→ **Your instructions**
From the top of the entries, reproduce each line exactly, stopping after the line that contains "and bottom-left vertex". Omit pictures.

Saved entries:
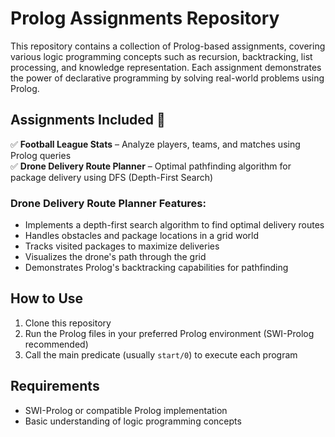 # Prolog Assignments Repository

This repository contains a collection of Prolog-based assignments, covering various logic programming concepts such as recursion, backtracking, list processing, and knowledge representation. Each assignment demonstrates the power of declarative programming by solving real-world problems using Prolog.

## Assignments Included 📌

✅ **Football League Stats** – Analyze players, teams, and matches using Prolog queries  
✅ **Drone Delivery Route Planner** – Optimal pathfinding algorithm for package delivery using DFS (Depth-First Search)

### Drone Delivery Route Planner Features:
- Implements a depth-first search algorithm to find optimal delivery routes
- Handles obstacles and package locations in a grid world
- Tracks visited packages to maximize deliveries
- Visualizes the drone's path through the grid
- Demonstrates Prolog's backtracking capabilities for pathfinding

## How to Use
1. Clone this repository
2. Run the Prolog files in your preferred Prolog environment (SWI-Prolog recommended)
3. Call the main predicate (usually `start/0`) to execute each program

## Requirements
- SWI-Prolog or compatible Prolog implementation
- Basic understanding of logic programming concepts

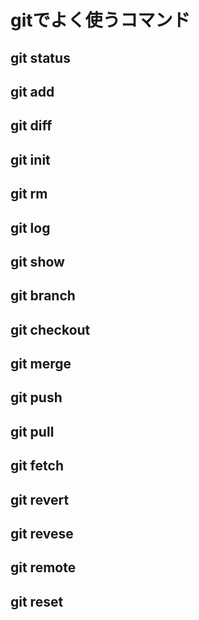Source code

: 

# gitでよく使うコマンド

## git status  

## git add

## git diff

## git init

## git rm

## git log

## git show

## git branch

## git checkout

## git merge

## git push

## git pull

## git fetch

## git revert

## git revese

## git remote

## git reset



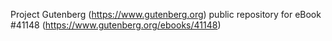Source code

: Project Gutenberg (https://www.gutenberg.org) public repository for eBook #41148 (https://www.gutenberg.org/ebooks/41148)
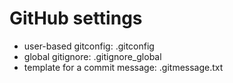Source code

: # GitHub settings

- user-based gitconfig: .gitconfig
- global gitignore: .gitignore_global
- template for a commit message: .gitmessage.txt
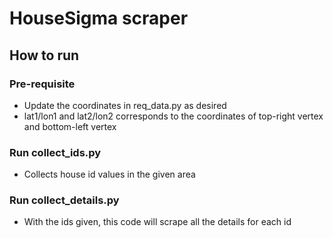 # HouseSigma scraper

## How to run

### Pre-requisite

* Update the coordinates in req_data.py as desired
* lat1/lon1 and lat2/lon2 corresponds to the coordinates of top-right vertex and bottom-left vertex

### Run collect_ids.py

* Collects house id values in the given area


### Run collect_details.py

* With the ids given, this code will scrape all the details for each id
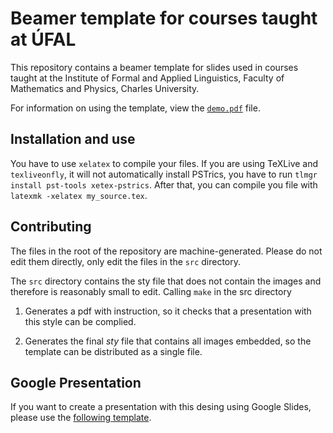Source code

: # Beamer template for courses taught at ÚFAL

This repository contains a beamer template for slides used in courses taught at
the Institute of Formal and Applied Linguistics, Faculty of Mathematics and
Physics, Charles University.

For information on using the template, view the
[`demo.pdf`](https://github.com/ufal/beamer-template/blob/master/demo.pdf)
file.

## Installation and use

You have to use `xelatex` to compile your files.
If you are using TeXLive and `texliveonfly`, it will not automatically install PSTrics, you have to run `tlmgr install pst-tools xetex-pstrics`. After that, you can compile you file with `latexmk -xelatex my_source.tex`.

## Contributing

The files in the root of the repository are machine-generated. Please do not
edit them directly, only edit the files in the `src` directory.

The `src` directory contains the sty file that does not contain the images and
therefore is reasonably small to edit. Calling `make` in the src directory

1. Generates a pdf with instruction, so it checks that a presentation with this
   style can be complied.

2. Generates the final _sty_ file that contains all images embedded, so the
   template can be distributed as a single file.

## Google Presentation

If you want to create a presentation with this desing using Google Slides,
please use the [following
template](https://docs.google.com/presentation/d/1cE1fyaG9qWXJo5Upzi_i8mXMqUGbuYDgwqvHGYRgBSE/edit?usp=sharing).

→ **Problem solution**
 # Prolog Assignments Repository

This repository contains a collection of Prolog-based assignments, covering various logic programming concepts such as recursion, backtracking, list processing, and knowledge representation. Each assignment demonstrates the power of declarative programming by solving real-world problems using Prolog.

## Assignments Included 📌

✅ **Football League Stats** – Analyze players, teams, and matches using Prolog queries  
✅ **Drone Delivery Route Planner** – Optimal pathfinding algorithm for package delivery using DFS (Depth-First Search)

### Drone Delivery Route Planner Features:
- Implements a depth-first search algorithm to find optimal delivery routes
- Handles obstacles and package locations in a grid world
- Tracks visited packages to maximize deliveries
- Visualizes the drone's path through the grid
- Demonstrates Prolog's backtracking capabilities for pathfinding

## How to Use
1. Clone this repository
2. Run the Prolog files in your preferred Prolog environment (SWI-Prolog recommended)
3. Call the main predicate (usually `start/0`) to execute each program

## Requirements
- SWI-Prolog or compatible Prolog implementation
- Basic understanding of logic programming concepts

Source code

: 

# gitでよく使うコマンド

## git status  

## git add

## git diff

## git init

## git rm

## git log

## git show

## git branch

## git checkout

## git merge

## git push

## git pull

## git fetch

## git revert

## git revese

## git remote

## git reset



Source code

: Project Gutenberg (https://www.gutenberg.org) public repository for eBook #41148 (https://www.gutenberg.org/ebooks/41148)
Source code

: # GitHub settings

- user-based gitconfig: .gitconfig
- global gitignore: .gitignore_global
- template for a commit message: .gitmessage.txt
 # HouseSigma scraper

## How to run

### Pre-requisite

* Update the coordinates in req_data.py as desired
* lat1/lon1 and lat2/lon2 corresponds to the coordinates of top-right vertex and bottom-left vertex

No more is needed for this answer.